* German IFO seen picking up for third straight month
* Bunds extend previous day’s falls after strong PMIs
By Emelia Sithole-Matarise
LONDON, July 25 (Reuters) - German 10-year bond yields held at their highest levels in over two weeks on Thursday before German business sentiment data expected to show an improvement on signs of recovery in the euro zone’s largest economy.
Bund prices slumped the previous day, driving yields up as investors cut exposure to low-risk debt after strong euro zone and U.S. business surveys suggested that future global monetary conditions could be tighter than investors previously expected.
The German IFO survey due at 0800 GMT is expected to maintain the upbeat trend and show business morale picked up for a third consecutive month in July.
Focus will also be on preliminary UK second quarter gross domestic product data likely to show an improving economy.
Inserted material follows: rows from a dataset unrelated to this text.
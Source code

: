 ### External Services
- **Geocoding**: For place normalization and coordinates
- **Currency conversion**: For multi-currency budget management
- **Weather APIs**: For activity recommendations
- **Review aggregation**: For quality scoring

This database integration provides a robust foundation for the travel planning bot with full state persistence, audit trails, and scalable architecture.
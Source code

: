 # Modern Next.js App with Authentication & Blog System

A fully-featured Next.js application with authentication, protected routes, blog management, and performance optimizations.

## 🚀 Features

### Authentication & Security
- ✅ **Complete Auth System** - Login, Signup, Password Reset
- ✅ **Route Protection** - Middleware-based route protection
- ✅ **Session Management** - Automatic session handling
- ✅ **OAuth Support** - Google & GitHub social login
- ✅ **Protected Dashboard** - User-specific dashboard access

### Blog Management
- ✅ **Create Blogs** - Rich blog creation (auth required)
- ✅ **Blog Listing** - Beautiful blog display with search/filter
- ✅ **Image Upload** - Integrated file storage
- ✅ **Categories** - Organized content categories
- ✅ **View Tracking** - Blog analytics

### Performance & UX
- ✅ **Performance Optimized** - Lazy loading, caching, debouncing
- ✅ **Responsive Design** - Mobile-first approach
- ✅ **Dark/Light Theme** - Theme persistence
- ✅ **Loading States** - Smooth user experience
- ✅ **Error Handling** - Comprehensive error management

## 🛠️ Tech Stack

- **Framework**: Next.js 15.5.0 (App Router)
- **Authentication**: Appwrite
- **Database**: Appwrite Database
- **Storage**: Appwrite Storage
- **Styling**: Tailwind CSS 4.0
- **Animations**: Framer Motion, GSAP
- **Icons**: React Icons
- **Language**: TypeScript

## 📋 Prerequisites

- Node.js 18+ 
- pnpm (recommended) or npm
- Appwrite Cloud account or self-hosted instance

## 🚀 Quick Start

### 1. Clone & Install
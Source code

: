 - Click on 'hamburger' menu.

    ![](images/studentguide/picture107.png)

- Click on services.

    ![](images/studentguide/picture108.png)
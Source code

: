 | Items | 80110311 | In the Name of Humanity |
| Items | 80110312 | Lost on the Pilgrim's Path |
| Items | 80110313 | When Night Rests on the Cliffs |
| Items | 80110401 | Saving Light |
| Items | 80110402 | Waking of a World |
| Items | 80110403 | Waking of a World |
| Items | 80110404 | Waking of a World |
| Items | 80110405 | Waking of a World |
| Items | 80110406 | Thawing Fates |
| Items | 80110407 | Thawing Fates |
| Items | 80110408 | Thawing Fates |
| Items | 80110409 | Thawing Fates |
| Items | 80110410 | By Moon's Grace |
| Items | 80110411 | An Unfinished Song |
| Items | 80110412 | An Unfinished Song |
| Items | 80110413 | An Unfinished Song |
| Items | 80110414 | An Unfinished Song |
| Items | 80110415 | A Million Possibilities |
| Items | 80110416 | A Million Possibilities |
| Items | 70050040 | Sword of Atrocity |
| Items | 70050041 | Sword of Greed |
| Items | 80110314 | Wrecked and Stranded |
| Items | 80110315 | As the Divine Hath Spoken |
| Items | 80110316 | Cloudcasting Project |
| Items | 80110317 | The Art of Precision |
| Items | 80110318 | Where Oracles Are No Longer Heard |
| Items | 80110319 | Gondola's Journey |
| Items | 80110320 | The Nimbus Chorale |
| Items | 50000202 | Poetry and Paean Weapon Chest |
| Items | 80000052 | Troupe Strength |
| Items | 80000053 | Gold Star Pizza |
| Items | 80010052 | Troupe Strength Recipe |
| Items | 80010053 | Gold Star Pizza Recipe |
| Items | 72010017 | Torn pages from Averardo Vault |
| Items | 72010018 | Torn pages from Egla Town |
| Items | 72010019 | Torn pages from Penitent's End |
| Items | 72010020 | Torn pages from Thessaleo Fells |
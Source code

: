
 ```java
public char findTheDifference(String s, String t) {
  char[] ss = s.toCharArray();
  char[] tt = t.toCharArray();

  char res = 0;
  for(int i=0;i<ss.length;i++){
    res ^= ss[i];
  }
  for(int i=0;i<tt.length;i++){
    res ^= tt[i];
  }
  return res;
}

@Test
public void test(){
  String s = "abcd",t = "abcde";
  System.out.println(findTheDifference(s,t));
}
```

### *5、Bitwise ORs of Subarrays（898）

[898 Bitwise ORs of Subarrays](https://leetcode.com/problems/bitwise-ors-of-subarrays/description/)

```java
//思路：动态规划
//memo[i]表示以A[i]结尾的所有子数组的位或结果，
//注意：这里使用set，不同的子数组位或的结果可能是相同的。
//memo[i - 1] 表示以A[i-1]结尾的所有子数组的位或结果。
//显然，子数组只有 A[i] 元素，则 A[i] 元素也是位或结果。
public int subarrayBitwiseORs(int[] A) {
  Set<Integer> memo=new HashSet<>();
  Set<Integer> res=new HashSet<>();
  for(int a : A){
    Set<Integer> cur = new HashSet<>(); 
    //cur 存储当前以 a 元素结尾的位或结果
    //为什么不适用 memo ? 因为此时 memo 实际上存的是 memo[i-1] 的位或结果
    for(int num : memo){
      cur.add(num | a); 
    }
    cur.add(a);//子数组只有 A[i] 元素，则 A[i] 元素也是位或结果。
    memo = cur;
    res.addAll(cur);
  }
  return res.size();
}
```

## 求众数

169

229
A forecast-beating reading could also cool expectations of further monetary easing measures from the Bank of England.
“It’s a data-driven market at the moment and it feels a bit heavy,” a trader said. “The danger is we get a strong IFO number again and it continues to weigh on things. The other danger is UK GDP. Maybe there’s upside risk there as well so gilts may add to the bearish sentiment.”
German 10-year yields were up 0.6 basis points at 1.65 percent, near their highest since July 9, while Bund futures were last 8 ticks down at 142.64, after dropping more than a full point on Wednesday.
The yields have risen more than 10 bps this week but are still some 20 bps below peaks reached in June after the U.S. Federal Reserve outlined plans to start scaling back its massive bond purchases later this year.
“We like selling Bunds below 1.60 percent in yield, but we also did not see a sell-off of this pace coming, which we think illustrates more how thin the market currently is,” Credit Agricole strategists said in a note.
Bunds slightly lagged lower-rated Spanish and Portuguese debt whose yields dipped on growing anticipation that the euro zone’s weaker economies may be emerging from recession. Portuguese bonds were also supported by finance ministry figures showing the country’s public deficit ended the first half of the year well below a 6 billion euro ceiling set for the period under its international bailout.
Portuguese 10-year yields were 3 bps down at 6.57 percent and Spanish equivalents were 1 basis point lower at 4.64 percent.